Poco a poco mi corazón empezó a cambiar pero aún tenía muchos recuerdos de mi pasado que me atormentaban y me detenían para acercarme a la fe.
Pero tiempo después sucedió algo que no podía ser más que un milagro de Dios. En ese momento supe que tú y tu familia no habían dejado de orar por mí. Un día el líder de la pandilla a la que pertenecía se apareció en el albergue.
Se acercó a mí. Yo estaba listo para defenderme. En cambio, él me abrazó. Había algo diferente en su semblante. No podía dar crédito a lo que estaba pasando hasta que él comenzó a hablar.
Me contó que había sido ayudado por unos cristianos cuando estuvo a punto de morir, consecuencia de las heridas que yo le había provocado. Muy similar a mi historia, él había sido impactado por la amorosa y fiel labor de los voluntarios del lugar, quienes lo cuidaron hasta que recobró las fuerzas.
Su transformación era sorprendente. No solo había recuperado la salud física sino que Cristo había restaurado todo su interior, donde antes solo había existido odio y violencia.
Con emoción, aquel a quien yo había tratado de matar me advirtió con tono amoroso:
—Napo, mientras haya un cambio sincero y no vuelvas a las andadas, tu vida encontrará sentido. No solo te ha perdonado Dios, yo también.
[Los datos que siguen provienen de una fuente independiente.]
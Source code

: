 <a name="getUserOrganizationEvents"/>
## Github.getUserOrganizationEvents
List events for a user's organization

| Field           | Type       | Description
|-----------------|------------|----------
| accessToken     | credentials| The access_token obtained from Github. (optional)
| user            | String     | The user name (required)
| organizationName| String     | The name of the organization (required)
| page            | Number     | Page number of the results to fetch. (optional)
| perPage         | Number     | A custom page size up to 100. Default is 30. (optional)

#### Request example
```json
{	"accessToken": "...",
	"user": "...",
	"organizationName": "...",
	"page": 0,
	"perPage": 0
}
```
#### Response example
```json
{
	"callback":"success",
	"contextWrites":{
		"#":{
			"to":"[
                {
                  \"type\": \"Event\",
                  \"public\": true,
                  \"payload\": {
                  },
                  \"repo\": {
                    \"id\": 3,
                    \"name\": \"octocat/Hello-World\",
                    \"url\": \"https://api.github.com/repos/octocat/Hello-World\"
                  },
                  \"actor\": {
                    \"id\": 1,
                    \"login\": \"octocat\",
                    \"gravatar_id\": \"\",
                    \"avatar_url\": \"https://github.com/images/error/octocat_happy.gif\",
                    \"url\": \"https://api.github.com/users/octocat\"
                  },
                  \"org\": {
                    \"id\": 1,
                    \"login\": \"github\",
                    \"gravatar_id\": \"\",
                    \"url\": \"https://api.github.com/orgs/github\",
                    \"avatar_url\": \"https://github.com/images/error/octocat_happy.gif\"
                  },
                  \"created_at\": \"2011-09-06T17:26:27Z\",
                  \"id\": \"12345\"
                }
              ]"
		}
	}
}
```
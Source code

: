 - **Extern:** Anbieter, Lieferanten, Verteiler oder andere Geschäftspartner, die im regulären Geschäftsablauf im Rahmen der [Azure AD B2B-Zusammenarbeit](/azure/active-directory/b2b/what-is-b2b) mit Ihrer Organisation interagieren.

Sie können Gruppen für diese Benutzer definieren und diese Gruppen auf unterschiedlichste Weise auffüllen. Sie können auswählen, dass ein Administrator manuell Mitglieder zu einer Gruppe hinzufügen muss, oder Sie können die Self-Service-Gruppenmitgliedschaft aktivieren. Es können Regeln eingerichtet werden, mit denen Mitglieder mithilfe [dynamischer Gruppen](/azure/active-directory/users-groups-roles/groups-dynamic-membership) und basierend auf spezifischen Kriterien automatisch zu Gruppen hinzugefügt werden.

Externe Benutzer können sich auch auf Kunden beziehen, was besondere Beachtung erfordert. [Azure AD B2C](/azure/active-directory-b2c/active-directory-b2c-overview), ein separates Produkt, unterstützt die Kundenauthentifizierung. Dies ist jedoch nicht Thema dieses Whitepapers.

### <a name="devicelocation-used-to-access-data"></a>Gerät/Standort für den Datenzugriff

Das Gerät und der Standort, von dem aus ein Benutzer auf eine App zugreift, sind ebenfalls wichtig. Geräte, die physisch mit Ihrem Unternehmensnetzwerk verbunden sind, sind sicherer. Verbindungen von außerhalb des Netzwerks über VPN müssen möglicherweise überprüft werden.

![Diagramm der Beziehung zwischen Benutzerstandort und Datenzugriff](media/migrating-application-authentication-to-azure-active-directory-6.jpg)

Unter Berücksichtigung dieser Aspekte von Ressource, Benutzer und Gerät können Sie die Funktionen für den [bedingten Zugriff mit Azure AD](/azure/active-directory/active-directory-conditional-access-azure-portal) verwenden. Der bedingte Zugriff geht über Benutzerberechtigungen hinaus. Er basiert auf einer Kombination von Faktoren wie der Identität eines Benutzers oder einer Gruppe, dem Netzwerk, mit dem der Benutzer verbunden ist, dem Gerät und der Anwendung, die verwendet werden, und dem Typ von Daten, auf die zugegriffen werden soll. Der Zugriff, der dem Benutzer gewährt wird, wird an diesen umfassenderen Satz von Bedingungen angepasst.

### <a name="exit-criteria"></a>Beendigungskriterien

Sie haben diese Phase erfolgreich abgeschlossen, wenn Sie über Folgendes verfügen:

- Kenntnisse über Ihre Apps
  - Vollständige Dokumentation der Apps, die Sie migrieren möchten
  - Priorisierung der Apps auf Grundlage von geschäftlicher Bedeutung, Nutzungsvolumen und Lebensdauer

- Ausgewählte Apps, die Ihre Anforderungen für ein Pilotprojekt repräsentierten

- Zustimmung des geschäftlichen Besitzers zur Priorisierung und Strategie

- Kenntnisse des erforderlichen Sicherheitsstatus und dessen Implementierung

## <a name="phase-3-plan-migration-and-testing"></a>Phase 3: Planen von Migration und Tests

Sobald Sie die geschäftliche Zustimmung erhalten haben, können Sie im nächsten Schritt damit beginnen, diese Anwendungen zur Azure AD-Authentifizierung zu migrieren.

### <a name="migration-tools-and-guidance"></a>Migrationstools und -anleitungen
De mis ojos no dejaban de brotar lágrimas. Solo sentí la mano de Mauro en mi hombro y después un fuerte abrazo. Al acercarse a mí me dijo al oído: —Dios es tu protector y te está dando una segunda oportunidad. Este chico te pudo haber matado, pero ahora son hijos del mismo Padre.
Ese día tuve la seguridad de aceptar la invitación de Dios a una nueva vida y no mirar atrás.
Mi anhelo es viajar en dirección al sur. Quiero volver a verte y platicarte todo lo que me ha pasado. Anhelo que tus ojos vean mi transformación, pero en el albergue soy útil y sé que Dios me ha puesto aquí. Sin embargo, estoy seguro de que no va a pasar mucho tiempo, mi hermano mexicano, antes de que nos volvamos a ver.
Napoleón Gómez, siervo de Jesucristo.
Con lágrimas en los ojos, Pedro dobló la carta y llegó a su mente el recuerdo de Napo: tez morena, boca grande, labios gruesos y su mirada altiva. Recordó los momentos en los que habló con él, las noches en las que le pidió al Creador que sanara su alma y que tuviera un encuentro significativo con Él.
Era impresionante cómo Dios había detenido esa bestia férrea por unos meses, para responder a la oración de que Napo pudiera conocerlo y experimentar la paz que solo Cristo da. Alzó su vista al cielo y agradeció a Dios.
–No cabe duda –se dijo Pedro–, en los lugares sin ley solo el glorioso amor de Dios puede penetrar y transformar.